━━━ MATERIAL FOR THIS EXERCISE

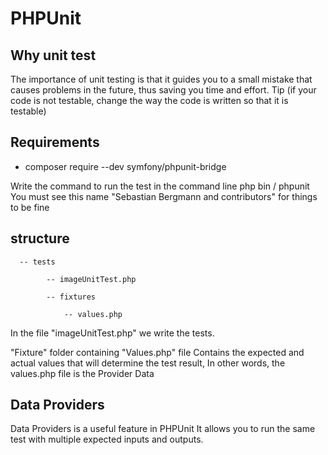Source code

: # PHPUnit
## Why unit test
The importance of unit testing is that it guides you to a small mistake that causes problems in the future, thus saving you time and effort.
Tip (if your code is not testable, change the way the code is written so that it is testable)
## Requirements
- composer require --dev symfony/phpunit-bridge

 Write the command to run the test in the command line
 php bin / phpunit  You must see this name "Sebastian Bergmann and contributors" for things to be fine
 ## structure
      -- tests
 
            -- imageUnitTest.php
            
            -- fixtures
            
                -- values.php
                
   In the file "imageUnitTest.php" we write the tests.
   
   "Fixture" folder containing "Values.php" file Contains the expected and actual values that will determine the test result, In other words, the values.php file is the Provider Data
   
## Data Providers 
Data Providers is a useful feature in PHPUnit It allows you to run the same test with multiple expected inputs and outputs.
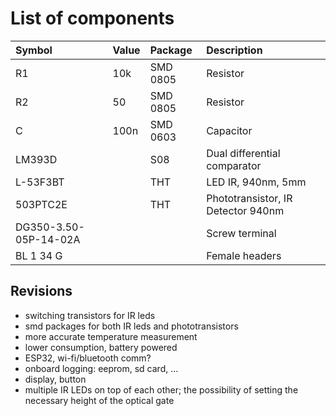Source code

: # List of components

Symbol | Value | Package | Description
 :--   | :--   | :--     | :--
R1 | 10k | SMD 0805 | Resistor
R2 | 50 | SMD 0805 | Resistor
C | 100n | SMD 0603 | Capacitor
LM393D | | S08 | Dual differential comparator
L-53F3BT | | THT | LED IR, 940nm, 5mm
503PTC2E | | THT | Phototransistor, IR Detector 940nm
DG350-3.50-05P-14-02A | | | Screw terminal
BL 1 34 G | | | Female headers

## Revisions

* switching transistors for IR leds
* smd packages for both IR leds and phototransistors
* more accurate temperature measurement
* lower consumption, battery powered
* ESP32, wi-fi/bluetooth comm?
* onboard logging: eeprom, sd card, ...
* display, button
* multiple IR LEDs on top of each other; the possibility of setting the necessary height of the optical gate
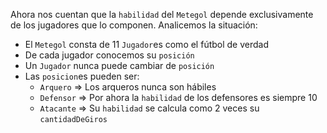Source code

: Ahora nos cuentan que la `habilidad` del `Metegol` depende exclusivamente de los jugadores que lo componen.
Analicemos la situación:

* El `Metegol` consta de 11 `Jugador`es como el fútbol de verdad
* De cada jugador conocemos su `posición`
* Un `Jugador` nunca puede cambiar de `posición`
* Las `posicion`es pueden ser:
  * `Arquero` => Los arqueros nunca son hábiles
  * `Defensor` => Por ahora la `habilidad` de los defensores es siempre 10
  * `Atacante` => Su `habilidad` se calcula como 2 veces su `cantidadDeGiros`


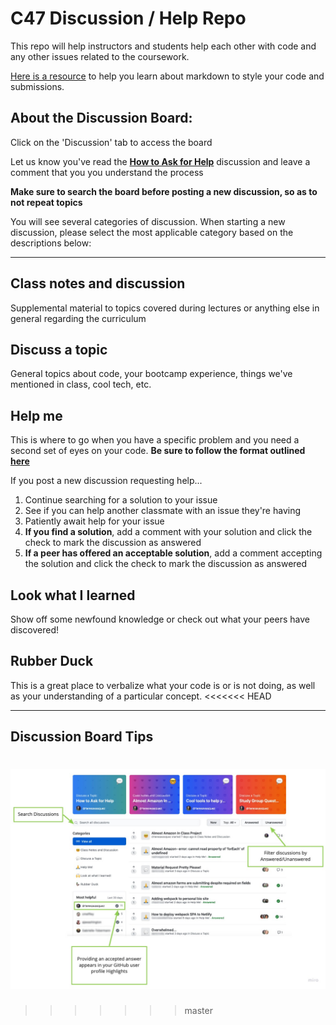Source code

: # C47 Discussion / Help Repo
This repo will help instructors and students help each other with code and any other issues related to the coursework.


[Here is a resource](https://guides.github.com/features/mastering-markdown/) to help you learn about markdown to style your code and submissions.

## About the Discussion Board:
Click on the 'Discussion' tab to access the board

Let us know you've read the **[How to Ask for Help](https://github.com/nss-day-cohort-47/C47-Discussions/discussions/1)** discussion and leave a comment that you you understand the process 

**Make sure to search the board before posting a new discussion, so as to not repeat topics**

You will see several categories of discussion. When starting a new discussion, please select the most applicable category based on the descriptions below:

<hr>

## Class notes and discussion
Supplemental material to topics covered during lectures or anything else in general regarding the curriculum

## Discuss a topic
General topics about code, your bootcamp experience, things we've mentioned in class, cool tech, etc.

## Help me
This is where to go when you have a specific problem and you need a second set of eyes on your code. **Be sure to follow the format outlined [here](https://github.com/nss-day-cohort-47/C47-Discussions/discussions/1)**

If you post a new discussion requesting help...
1. Continue searching for a solution to your issue
1. See if you can help another classmate with an issue they're having
1. Patiently await help for your issue
2. **If you find a solution**, add a comment with your solution and click the check to mark the discussion as answered
2. **If a peer has offered an acceptable solution**, add a comment accepting the solution and click the check to mark the discussion as answered

## Look what I learned
Show off some newfound knowledge or check out what your peers have discovered!

## Rubber Duck
This is a great place to verbalize what your code is or is not doing, as well as your understanding of a particular concept.
<<<<<<< HEAD

<hr>

## Discussion Board Tips

![Discussion Hints](./assets/discussion-example.jpg)
=======
>>>>>>> master
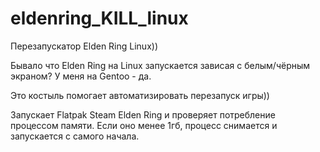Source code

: # eldenring_KILL_linux
Перезапускатор Elden Ring Linux))

Бывало что Elden Ring на Linux запускается зависая с белым/чёрным экраном? У меня на Gentoo - да.

Это костыль помогает автоматизировать перезапуск игры))

Запускает Flatpak Steam Elden Ring и проверяет потребление процессом памяти. Если оно менее 1гб, процесс снимается и запускается с самого начала.
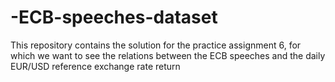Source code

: # -ECB-speeches-dataset
This repository contains the solution for the practice assignment 6, for which we want to see the relations between the ECB speeches and the daily EUR/USD reference exchange rate return 
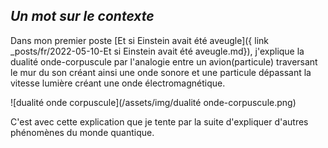 ## *Un mot sur le contexte*

Dans mon premier poste [Et si Einstein avait été aveugle]({ link _posts/fr/2022-05-10-Et si Einstein avait été aveugle.md}), j'explique la dualité onde-corpuscule par l'analogie entre un avion(particule) traversant le mur du son créant ainsi une onde sonore et une particule dépassant la vitesse lumière créant une onde électromagnétique.

![dualité onde corpuscule](/assets/img/dualité onde-corpuscule.png)

C'est avec cette explication que je tente par la suite d'expliquer d'autres phénomènes du monde quantique.
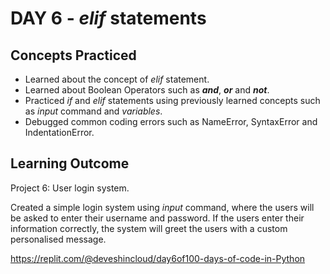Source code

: # DAY 6 - _elif_ statements

## Concepts Practiced
- Learned about the concept of _elif_ statement.
- Learned about Boolean Operators such as ***and***, ***or*** and ***not***.
- Practiced _if_ and _elif_ statements using previously learned concepts such as _input_ command and _variables_.
- Debugged common coding errors such as NameError, SyntaxError and IndentationError.

## Learning Outcome
Project 6: User login system.

Created a simple login system using _input_ command, where the users will be asked to enter their username and password. If the users enter their information correctly, the system will greet the users with a custom personalised message.

https://replit.com/@deveshincloud/day6of100-days-of-code-in-Python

━━━━━━

WHAT TO WORK ON: Write out the entries above word for word. Do not include the pictures.

EXERCISE RESPONSE:
Source code

: # PHPUnit
## Why unit test
The importance of unit testing is that it guides you to a small mistake that causes problems in the future, thus saving you time and effort.
Tip (if your code is not testable, change the way the code is written so that it is testable)
## Requirements
- composer require --dev symfony/phpunit-bridge

 Write the command to run the test in the command line
 php bin / phpunit  You must see this name "Sebastian Bergmann and contributors" for things to be fine
 ## structure
      -- tests
 
            -- imageUnitTest.php
            
            -- fixtures
            
                -- values.php
                
   In the file "imageUnitTest.php" we write the tests.
   
   "Fixture" folder containing "Values.php" file Contains the expected and actual values that will determine the test result, In other words, the values.php file is the Provider Data
   
## Data Providers 
Data Providers is a useful feature in PHPUnit It allows you to run the same test with multiple expected inputs and outputs.
Source code

: # List of components

Symbol | Value | Package | Description
 :--   | :--   | :--     | :--
R1 | 10k | SMD 0805 | Resistor
R2 | 50 | SMD 0805 | Resistor
C | 100n | SMD 0603 | Capacitor
LM393D | | S08 | Dual differential comparator
L-53F3BT | | THT | LED IR, 940nm, 5mm
503PTC2E | | THT | Phototransistor, IR Detector 940nm
DG350-3.50-05P-14-02A | | | Screw terminal
BL 1 34 G | | | Female headers

## Revisions

* switching transistors for IR leds
* smd packages for both IR leds and phototransistors
* more accurate temperature measurement
* lower consumption, battery powered
* ESP32, wi-fi/bluetooth comm?
* onboard logging: eeprom, sd card, ...
* display, button
* multiple IR LEDs on top of each other; the possibility of setting the necessary height of the optical gate
Source code

: Ahora nos cuentan que la `habilidad` del `Metegol` depende exclusivamente de los jugadores que lo componen.
Analicemos la situación:

* El `Metegol` consta de 11 `Jugador`es como el fútbol de verdad
* De cada jugador conocemos su `posición`
* Un `Jugador` nunca puede cambiar de `posición`
* Las `posicion`es pueden ser:
  * `Arquero` => Los arqueros nunca son hábiles
  * `Defensor` => Por ahora la `habilidad` de los defensores es siempre 10
  * `Atacante` => Su `habilidad` se calcula como 2 veces su `cantidadDeGiros`


Source code

: # C47 Discussion / Help Repo
This repo will help instructors and students help each other with code and any other issues related to the coursework.


[Here is a resource](https://guides.github.com/features/mastering-markdown/) to help you learn about markdown to style your code and submissions.

## About the Discussion Board:
Click on the 'Discussion' tab to access the board

Let us know you've read the **[How to Ask for Help](https://github.com/nss-day-cohort-47/C47-Discussions/discussions/1)** discussion and leave a comment that you you understand the process 

**Make sure to search the board before posting a new discussion, so as to not repeat topics**

You will see several categories of discussion. When starting a new discussion, please select the most applicable category based on the descriptions below:

<hr>

## Class notes and discussion
Supplemental material to topics covered during lectures or anything else in general regarding the curriculum

## Discuss a topic
General topics about code, your bootcamp experience, things we've mentioned in class, cool tech, etc.

## Help me
This is where to go when you have a specific problem and you need a second set of eyes on your code. **Be sure to follow the format outlined [here](https://github.com/nss-day-cohort-47/C47-Discussions/discussions/1)**

If you post a new discussion requesting help...
1. Continue searching for a solution to your issue
1. See if you can help another classmate with an issue they're having
1. Patiently await help for your issue
2. **If you find a solution**, add a comment with your solution and click the check to mark the discussion as answered
2. **If a peer has offered an acceptable solution**, add a comment accepting the solution and click the check to mark the discussion as answered

## Look what I learned
Show off some newfound knowledge or check out what your peers have discovered!

## Rubber Duck
This is a great place to verbalize what your code is or is not doing, as well as your understanding of a particular concept.
<<<<<<< HEAD

<hr>

## Discussion Board Tips

![Discussion Hints](./assets/discussion-example.jpg)
=======
>>>>>>> master
Source code

: # eldenring_KILL_linux
Перезапускатор Elden Ring Linux))

Бывало что Elden Ring на Linux запускается зависая с белым/чёрным экраном? У меня на Gentoo - да.

Это костыль помогает автоматизировать перезапуск игры))

Запускает Flatpak Steam Elden Ring и проверяет потребление процессом памяти. Если оно менее 1гб, процесс снимается и запускается с самого начала.
Source code

: # -ECB-speeches-dataset
This repository contains the solution for the practice assignment 6, for which we want to see the relations between the ECB speeches and the daily EUR/USD reference exchange rate return 
 ## *Un mot sur le contexte*

Dans mon premier poste [Et si Einstein avait été aveugle]({ link _posts/fr/2022-05-10-Et si Einstein avait été aveugle.md}), j'explique la dualité onde-corpuscule par l'analogie entre un avion(particule) traversant le mur du son créant ainsi une onde sonore et une particule dépassant la vitesse lumière créant une onde électromagnétique.

![dualité onde corpuscule](/assets/img/dualité onde-corpuscule.png)

C'est avec cette explication que je tente par la suite d'expliquer d'autres phénomènes du monde quantique.
Source code

: # DAY 6 - _elif_ statements

## Concepts Practiced
- Learned about the concept of _elif_ statement.
- Learned about Boolean Operators such as ***and***, ***or*** and ***not***.
- Practiced _if_ and _elif_ statements using previously learned concepts such as _input_ command and _variables_.
- Debugged common coding errors such as NameError, SyntaxError and IndentationError.

## Learning Outcome
Project 6: User login system.

Created a simple login system using _input_ command, where the users will be asked to enter their username and password. If the users enter their information correctly, the system will greet the users with a custom personalised message.

https://replit.com/@deveshincloud/day6of100-days-of-code-in-Python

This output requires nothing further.